Segment Start: RECORDS SHOWN

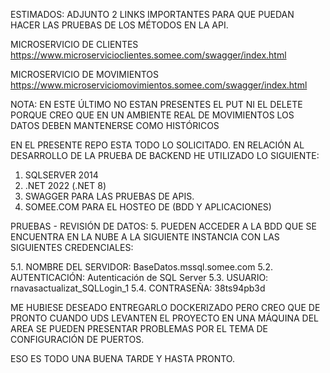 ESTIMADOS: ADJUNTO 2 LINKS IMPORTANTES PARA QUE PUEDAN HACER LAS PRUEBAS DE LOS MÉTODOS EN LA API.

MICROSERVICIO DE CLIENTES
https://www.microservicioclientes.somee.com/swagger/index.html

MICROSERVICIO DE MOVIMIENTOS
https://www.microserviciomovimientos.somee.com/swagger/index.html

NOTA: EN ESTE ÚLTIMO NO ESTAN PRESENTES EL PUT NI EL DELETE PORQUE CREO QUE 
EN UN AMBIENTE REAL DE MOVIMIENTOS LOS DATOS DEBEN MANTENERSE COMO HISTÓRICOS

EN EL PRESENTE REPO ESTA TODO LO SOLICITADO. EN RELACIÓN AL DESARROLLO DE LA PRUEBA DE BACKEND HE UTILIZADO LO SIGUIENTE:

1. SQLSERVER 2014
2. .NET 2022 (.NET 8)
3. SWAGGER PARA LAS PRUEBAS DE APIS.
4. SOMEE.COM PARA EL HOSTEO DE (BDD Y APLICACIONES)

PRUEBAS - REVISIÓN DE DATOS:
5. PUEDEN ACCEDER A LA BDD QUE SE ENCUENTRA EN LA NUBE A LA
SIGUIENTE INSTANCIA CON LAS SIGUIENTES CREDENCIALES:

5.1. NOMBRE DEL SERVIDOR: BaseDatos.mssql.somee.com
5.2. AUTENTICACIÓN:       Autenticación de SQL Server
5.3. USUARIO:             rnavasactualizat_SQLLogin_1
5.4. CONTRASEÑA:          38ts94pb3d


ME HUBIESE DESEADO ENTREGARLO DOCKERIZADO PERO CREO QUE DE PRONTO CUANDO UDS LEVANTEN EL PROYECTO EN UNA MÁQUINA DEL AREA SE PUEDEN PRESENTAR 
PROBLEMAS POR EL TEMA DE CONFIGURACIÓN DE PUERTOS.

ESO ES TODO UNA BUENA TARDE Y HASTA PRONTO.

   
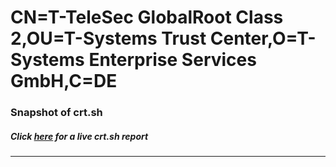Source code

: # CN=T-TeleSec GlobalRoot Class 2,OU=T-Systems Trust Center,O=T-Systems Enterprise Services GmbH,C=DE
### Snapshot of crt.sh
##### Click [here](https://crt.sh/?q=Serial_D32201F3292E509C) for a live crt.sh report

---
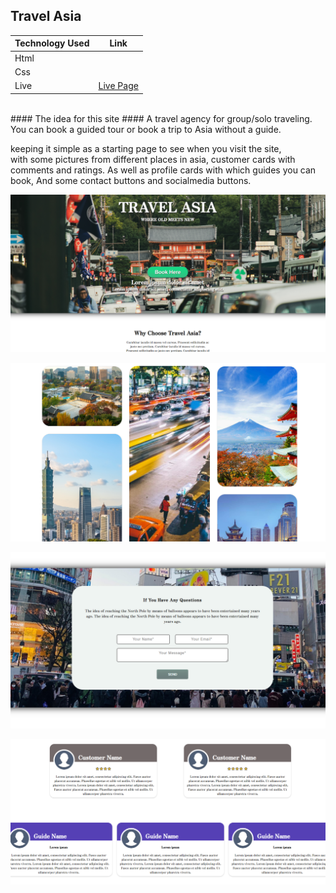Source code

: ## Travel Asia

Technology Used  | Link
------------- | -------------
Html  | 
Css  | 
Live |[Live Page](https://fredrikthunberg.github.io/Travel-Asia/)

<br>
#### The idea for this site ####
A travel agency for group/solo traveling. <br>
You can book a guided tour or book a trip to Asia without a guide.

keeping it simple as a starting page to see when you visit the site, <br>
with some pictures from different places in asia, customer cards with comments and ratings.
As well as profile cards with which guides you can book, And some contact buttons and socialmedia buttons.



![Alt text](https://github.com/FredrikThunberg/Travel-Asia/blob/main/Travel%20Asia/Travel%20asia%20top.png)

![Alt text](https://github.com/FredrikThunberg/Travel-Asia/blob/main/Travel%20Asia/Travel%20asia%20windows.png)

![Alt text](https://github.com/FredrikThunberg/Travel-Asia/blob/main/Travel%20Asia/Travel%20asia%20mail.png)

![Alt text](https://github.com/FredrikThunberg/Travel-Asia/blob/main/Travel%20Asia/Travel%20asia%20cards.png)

Segment End: RECORDS SHOWN

WHAT THE EXERCISE ASKS: Copy out every line above, word for word, minus images.

TASK ANSWER:
 ESTIMADOS: ADJUNTO 2 LINKS IMPORTANTES PARA QUE PUEDAN HACER LAS PRUEBAS DE LOS MÉTODOS EN LA API.

MICROSERVICIO DE CLIENTES
https://www.microservicioclientes.somee.com/swagger/index.html

MICROSERVICIO DE MOVIMIENTOS
https://www.microserviciomovimientos.somee.com/swagger/index.html

NOTA: EN ESTE ÚLTIMO NO ESTAN PRESENTES EL PUT NI EL DELETE PORQUE CREO QUE 
EN UN AMBIENTE REAL DE MOVIMIENTOS LOS DATOS DEBEN MANTENERSE COMO HISTÓRICOS

EN EL PRESENTE REPO ESTA TODO LO SOLICITADO. EN RELACIÓN AL DESARROLLO DE LA PRUEBA DE BACKEND HE UTILIZADO LO SIGUIENTE:

1. SQLSERVER 2014
2. .NET 2022 (.NET 8)
3. SWAGGER PARA LAS PRUEBAS DE APIS.
4. SOMEE.COM PARA EL HOSTEO DE (BDD Y APLICACIONES)

PRUEBAS - REVISIÓN DE DATOS:
5. PUEDEN ACCEDER A LA BDD QUE SE ENCUENTRA EN LA NUBE A LA
SIGUIENTE INSTANCIA CON LAS SIGUIENTES CREDENCIALES:

5.1. NOMBRE DEL SERVIDOR: BaseDatos.mssql.somee.com
5.2. AUTENTICACIÓN:       Autenticación de SQL Server
5.3. USUARIO:             rnavasactualizat_SQLLogin_1
5.4. CONTRASEÑA:          38ts94pb3d


ME HUBIESE DESEADO ENTREGARLO DOCKERIZADO PERO CREO QUE DE PRONTO CUANDO UDS LEVANTEN EL PROYECTO EN UNA MÁQUINA DEL AREA SE PUEDEN PRESENTAR 
PROBLEMAS POR EL TEMA DE CONFIGURACIÓN DE PUERTOS.

ESO ES TODO UNA BUENA TARDE Y HASTA PRONTO.

   
Source code

: # CN=T-TeleSec GlobalRoot Class 2,OU=T-Systems Trust Center,O=T-Systems Enterprise Services GmbH,C=DE
### Snapshot of crt.sh
##### Click [here](https://crt.sh/?q=Serial_D32201F3292E509C) for a live crt.sh report

---
Source code

: ## Travel Asia

Technology Used  | Link
------------- | -------------
Html  | 
Css  | 
Live |[Live Page](https://fredrikthunberg.github.io/Travel-Asia/)

<br>
#### The idea for this site ####
A travel agency for group/solo traveling. <br>
You can book a guided tour or book a trip to Asia without a guide.

keeping it simple as a starting page to see when you visit the site, <br>
with some pictures from different places in asia, customer cards with comments and ratings.
As well as profile cards with which guides you can book, And some contact buttons and socialmedia buttons.



![Alt text](https://github.com/FredrikThunberg/Travel-Asia/blob/main/Travel%20Asia/Travel%20asia%20top.png)

![Alt text](https://github.com/FredrikThunberg/Travel-Asia/blob/main/Travel%20Asia/Travel%20asia%20windows.png)

![Alt text](https://github.com/FredrikThunberg/Travel-Asia/blob/main/Travel%20Asia/Travel%20asia%20mail.png)

![Alt text](https://github.com/FredrikThunberg/Travel-Asia/blob/main/Travel%20Asia/Travel%20asia%20cards.png)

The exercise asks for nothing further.